Two adjacent sites Bastow Wood[4] and Conistone Old Pasture[5] are also notified as SSSIs, the former for broadleaved woodland and calcareous grassland, and the latter for calcareous grassland and limestone pavement.
Grass Wood is the last surviving native site in Britain for the Lady's Slipper Orchid (Cypripedium calceolus).[6]
Site description
Grass Wood is on the west and south-facing slopes of a Carboniferous Limestone spur in Upper Wharfedale, to the south of Conistone Moor. Rock outcrops, scree and limestone pavement areas occur throughout the wood, along with two significant scar precipices. The original woodland would have been ash Fraxinus excelsior dominating over the limestone soils, with Wych elm Ulmus glabra and oak probably Quercus petraea and with an understorey of hazel Corylus avellana.[7]
Felling and replanting has altered the dominant woodland structure, extensively modifying its composition and making it a less natural woodland than the adjacent Bastow Wood. During the 19th century the lower slopes were interplanted with beech Fagus sylvatica and sycamore Acer pseudoplatanus, and in the 1960s the north-eastern part of the site was replanted with Norway spruce, European larch, Scots pine and beech.
A management objective now is to remove areas of non-native tree species and replant with broadleaves from local seed sources. As well as these areas cleared through selective felling, many areas of the woodland have the appearance of an early successional stage of advance natural regeneration through mainly saplings of ash, birch and sycamore, this enclosed within a variable canopy of ash, sycamore, beech, oak, and with some birch.

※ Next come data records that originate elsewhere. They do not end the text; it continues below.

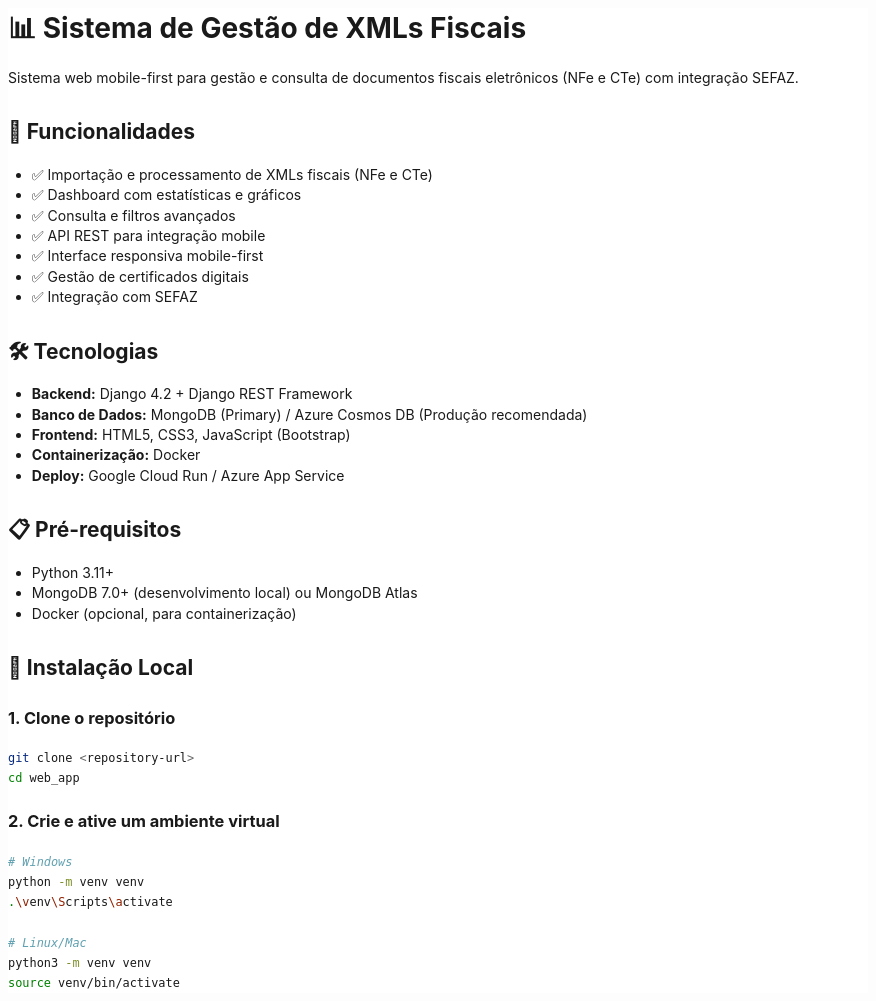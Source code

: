 # 📊 Sistema de Gestão de XMLs Fiscais

Sistema web mobile-first para gestão e consulta de documentos fiscais eletrônicos (NFe e CTe) com integração SEFAZ.

## 🚀 Funcionalidades

- ✅ Importação e processamento de XMLs fiscais (NFe e CTe)
- ✅ Dashboard com estatísticas e gráficos
- ✅ Consulta e filtros avançados
- ✅ API REST para integração mobile
- ✅ Interface responsiva mobile-first
- ✅ Gestão de certificados digitais
- ✅ Integração com SEFAZ

## 🛠️ Tecnologias

- **Backend:** Django 4.2 + Django REST Framework
- **Banco de Dados:** MongoDB (Primary) / Azure Cosmos DB (Produção recomendada)
- **Frontend:** HTML5, CSS3, JavaScript (Bootstrap)
- **Containerização:** Docker
- **Deploy:** Google Cloud Run / Azure App Service

## 📋 Pré-requisitos

- Python 3.11+
- MongoDB 7.0+ (desenvolvimento local) ou MongoDB Atlas
- Docker (opcional, para containerização)

## 🔧 Instalação Local

### 1. Clone o repositório

```bash
git clone <repository-url>
cd web_app
```

### 2. Crie e ative um ambiente virtual

```bash
# Windows
python -m venv venv
.\venv\Scripts\activate

# Linux/Mac
python3 -m venv venv
source venv/bin/activate
```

Shrubs and small trees in the understorey include bird cherry Prunus padus, hazel, spindle Euonymus europaeus, buckthorn Rhamnus cathartica, wild privet Ligustrum vulgare, blackthorn Prunus spinosa and guelder-rose Viburnum opulus.
The underlying geology ensures that most of the site is well drained, favouring lime-loving plants – the calcicoles. There are, however, localised areas with poorer drainage and in which some lime-hating plants can be found – the calcifuges - such as bracken Pteridium aquilinum, as well as plants associated with water-logged conditions such as common valerian Valeriana officinalis and wild angelica Angelica sylvestris.
The floristic interest of Grass Wood is described and explained in a book by Sylvia Arnold on the wildflowers of the Yorkshire Dales,[8] and there is a description of a wildflower walk that points out the location of particular wildflowers as the walk progresses around and through the wood.[9]
The woodland is served by one public footpath, and as a registered commons is open access within its boundaries. There is however an extensive network of paths that have arisen through common usage over the years. It is a popular location for dog walkers, which often limits the chance of seeing the local roe deer feeding in the woodland.
Botanical interest
An extensive remnant upland woodland area of this size is uncommon on limestone in the Yorkshire Dales, hence the notification of Grass Wood as a SSSI. The woodland element is unsettled and is atypical of its location—Bastow Wood is more settled since it has not been replanted - but the very rich ground flora of Grass Wood is characteristic of an ancient woodland on limestone. This floristic value owes its continuing existence to the continuity of the woodland cover, which gives it recognition as ancient woodland, but also because of the lack of sheep grazing in the wood that has evidently in the past cleared through the woodland ground flora of the adjacent Bastow Wood.
There is also an extraordinary range of geophytes, the plants that have bulbs or bulbous growths that make them especially adapted to woodland. These include the ancient woodland indicators of lily-of-the-valley, herb paris and ramsons, but also the uncommon in angular Solomon'-seal (Polygonatum odoratum) as well as the common in bluebells (Hyacinthoides non-scripta) and lord-and-ladies (Arum maculatum). The one patch of Solomon's-seal (Polygonatum multiflorum) is considered to be of garden origin.
Early-purple Orchid (Orchis mascula), another geophyte, is found under the lighter shade of sparser woodland cover in Grass Wood. This shows its ability to occupy a range of habitat since it is more often associated with open grassland, and can be seen in profusion in the nearby Conistone Old Pasture. The conditions in Grass Wood would also seem ideal for a rare and highly endangered orchid, the Lady's-slipper (Cypripedium calceolus) that is known historically to have grown in the limestone area of the Yorkshire Dales.[11] It is found in continental Europe growing in the decomposed humus of semi-shaded woodland cover on limestone. While the virtual extinction of the Lady's-slipper orchid from its historical range is often blamed on uprooting by gardeners and botanists, it is also the case that its preferred habitat shrunk markedly with human clearance of woodland from the limestone landscape, and the grazing of sheep will have finished it off.[12] It is to be hoped that the rescue plan for the Lady's-slipper orchid is successful, and that Grass Wood may eventually be chosen as one of the locations for its general re-introduction.[13]